Group: alt.current-events.wtc.bush-knew · Group Profile
Author: Gandalf Grey
Date: Sep 21, 2006 09:57

Defense Contractors Gone Wild
By Matt Taibbi
Created Sep 20 2006 - 9:46am
There are small news stories, there are really small news stories, and then
there is "Defense Institute Head Resigns," a little maggot of a news item
that blipped into the "D" section of the Washington Post last Wednesday. 356
words in all, about half the length of an AP NFL game account, and the Post
was the only paper in the country that ran the story. So how important could
it have been?

Actually, the Post item about the resignation of Dennis C. Blair from the
federally-funded Institute for Defense Analyses (IDA) spoke volumes about
the utter insanity of the modern American media landscape. In a month when
Katie Couric redefined the "scoop" as an advance glimpse of celebrity
idiot-spawn Suri Cruise, and investigative journalism according to
muckraking icon 60 Minutes meant sappy profiles of Howard Stern and Bill
Romanowski, it made all the sense in the world that the denouement of a
spectacular tale of massive government waste and fraud would go completely
unnoticed by virtually the entire journalism community.

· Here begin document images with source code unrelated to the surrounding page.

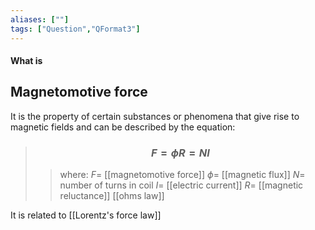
 ```yaml
---
aliases: [""]
tags: ["Question","QFormat3"]
---
```


#### What is
## Magnetomotive force

It is the property of certain substances or phenomena that give rise to magnetic fields and can be described by the equation:

> ### $$ F = \phi R = NI $$ 
>> where:
>> $F=$ [[magnetomotive force]]
>> $\phi=$ [[magnetic flux]]
>> $N=$ number of turns in coil
>> $I=$ [[electric current]]
>> $R=$ [[magnetic reluctance]]
>[[ohms law]]

It is related to [[Lorentz's force law]]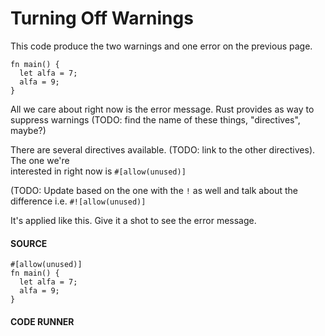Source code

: # Turning Off Warnings

This code produce the two warnings and one
error on the previous page.

```rust, noplayground
fn main() {
  let alfa = 7;
  alfa = 9;
}
```

All we care about right now is the error message.
Rust provides as way to suppress warnings (TODO:
find the name of these things, "directives", maybe?)

There are several directives available. (TODO:
link to the other directives). The one we're  
interested in right now is `#[allow(unused)]`

(TODO: Update based on the one with the `!`
as well and talk about the difference i.e.
`#![allow(unused)]`

It's applied like this. Give it a shot
to see the error message.

#### SOURCE

```rust, noplayground, EXAMPLE1
#[allow(unused)]
fn main() {
  let alfa = 7;
  alfa = 9;
}
```

#### CODE RUNNER

```rust, editable, CODE1

```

The name of Dennis C. Blair became somewhat infamous on the Hill this summer
when he became wrapped up in a minor controversy surrounding appropriations
for the F-22 Raptor jet fighter. Blair, a former Navy admiral who once
headed the U.S. Pacific Command, was until last week the president of the
IDA, a federally-funded non-profit research center which provides the
government with "independent" analyses of weapons programs and defense
legislation.

Earlier this year, the IDA had been asked by the Pentagon to assess the
viability and potential cost of a three-year, $60-plus billion Multi-Year
Procurement (MYP) of F-22 jets. The details here are complicated, but in
essence the MYP proposed as an amendment to the Senate's 2007 Defense
Authorization bill by Georgia's Saxby Chambliss would lock the government
into a bulk purchase of three years' worth of F-22s, instead of the
traditional yearly individual purchases.

Blair's IDA did as ordered, ultimately issuing a report showing that the
MYP, by allowing suppliers to sell to the government at reduced bulk rates,
would save the government a quarter of a billion dollars. This contradicted
the findings of both the Government Accountability Office and the
Congressional Research Service, which blasted the procurement as an
indefensibly stupid waste of money, but the IDA's "congressionally mandated
independent study" (as Chambliss called it) was the one legislators chose to
listen to.

Chambliss's amendment passed 70-28, with wide bipartisan support. Most all
of the Senators who voted for the bill, including Democrats like Joe
Lieberman, Chuck Schumer and Daniel Inouye, had received generous campaign
contributions from Lockheed-Martin, the maker of the F-22, and from
subcontractors like Pratt and Whitney.

Moreover, it subsequently came out that Blair himself sat on the board of
EDO, a subcontractor on the F-22 project. EDO makes a missile launching
system for the plane. Though such conflicts of interest are not barred by
the Pentagon, Blair last week resigned voluntarily -- quietly, with only the
Post noticing, at a time when Katie Couric was neatly innovating the network
news concept by giving platform-impoverished radio jock Rush Limbaugh a
guest slot on her news show. Blair's resignation was a de facto admission
that a key study supporting one of the largest defense procurements in
history was seriously compromised, even beyond the built-in conflict of
interest inherent in a congress heavily funded by defense contractors.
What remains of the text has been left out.